=== Problem to solve ===
Exactly the lines from the one containing "Si vous avez" through the final line of the data are to be written out again, with nothing added.

[Opening Provided records section]

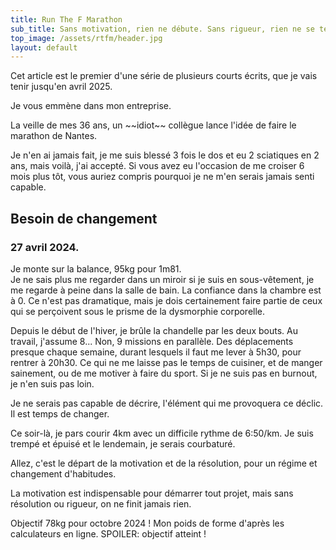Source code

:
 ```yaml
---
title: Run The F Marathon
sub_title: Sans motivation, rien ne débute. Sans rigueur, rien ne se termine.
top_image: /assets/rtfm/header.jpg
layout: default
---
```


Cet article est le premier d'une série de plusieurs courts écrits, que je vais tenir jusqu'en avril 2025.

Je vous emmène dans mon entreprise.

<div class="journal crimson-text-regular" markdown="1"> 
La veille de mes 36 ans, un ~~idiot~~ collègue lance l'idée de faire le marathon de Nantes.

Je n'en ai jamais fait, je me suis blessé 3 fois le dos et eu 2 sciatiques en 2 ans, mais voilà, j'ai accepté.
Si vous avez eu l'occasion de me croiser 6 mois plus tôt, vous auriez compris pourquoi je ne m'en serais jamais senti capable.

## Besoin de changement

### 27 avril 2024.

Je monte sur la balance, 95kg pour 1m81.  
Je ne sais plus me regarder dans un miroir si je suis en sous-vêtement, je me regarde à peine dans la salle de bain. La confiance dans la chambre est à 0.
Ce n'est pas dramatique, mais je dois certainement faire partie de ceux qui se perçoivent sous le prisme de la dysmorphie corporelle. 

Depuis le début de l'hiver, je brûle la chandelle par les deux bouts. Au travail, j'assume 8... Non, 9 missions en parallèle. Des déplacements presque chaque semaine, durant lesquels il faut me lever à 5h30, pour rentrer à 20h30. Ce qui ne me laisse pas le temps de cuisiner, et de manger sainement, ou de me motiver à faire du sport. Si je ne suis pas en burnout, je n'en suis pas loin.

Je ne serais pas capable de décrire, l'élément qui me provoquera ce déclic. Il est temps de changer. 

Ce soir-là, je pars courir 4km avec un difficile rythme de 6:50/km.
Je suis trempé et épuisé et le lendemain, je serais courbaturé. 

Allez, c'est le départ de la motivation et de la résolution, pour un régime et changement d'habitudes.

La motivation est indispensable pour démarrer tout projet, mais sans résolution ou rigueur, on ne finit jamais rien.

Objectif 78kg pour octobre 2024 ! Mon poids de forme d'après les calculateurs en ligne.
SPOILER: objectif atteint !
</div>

[Closing Provided records section]

=== Result ===
Si vous avez eu l'occasion de me croiser 6 mois plus tôt, vous auriez compris pourquoi je ne m'en serais jamais senti capable.

## Besoin de changement

### 27 avril 2024.

Je monte sur la balance, 95kg pour 1m81.  
Je ne sais plus me regarder dans un miroir si je suis en sous-vêtement, je me regarde à peine dans la salle de bain. La confiance dans la chambre est à 0.
Ce n'est pas dramatique, mais je dois certainement faire partie de ceux qui se perçoivent sous le prisme de la dysmorphie corporelle. 

Depuis le début de l'hiver, je brûle la chandelle par les deux bouts. Au travail, j'assume 8... Non, 9 missions en parallèle. Des déplacements presque chaque semaine, durant lesquels il faut me lever à 5h30, pour rentrer à 20h30. Ce qui ne me laisse pas le temps de cuisiner, et de manger sainement, ou de me motiver à faire du sport. Si je ne suis pas en burnout, je n'en suis pas loin.

Je ne serais pas capable de décrire, l'élément qui me provoquera ce déclic. Il est temps de changer. 

Ce soir-là, je pars courir 4km avec un difficile rythme de 6:50/km.
Je suis trempé et épuisé et le lendemain, je serais courbaturé. 

Allez, c'est le départ de la motivation et de la résolution, pour un régime et changement d'habitudes.

La motivation est indispensable pour démarrer tout projet, mais sans résolution ou rigueur, on ne finit jamais rien.

Objectif 78kg pour octobre 2024 ! Mon poids de forme d'après les calculateurs en ligne.
SPOILER: objectif atteint !
</div>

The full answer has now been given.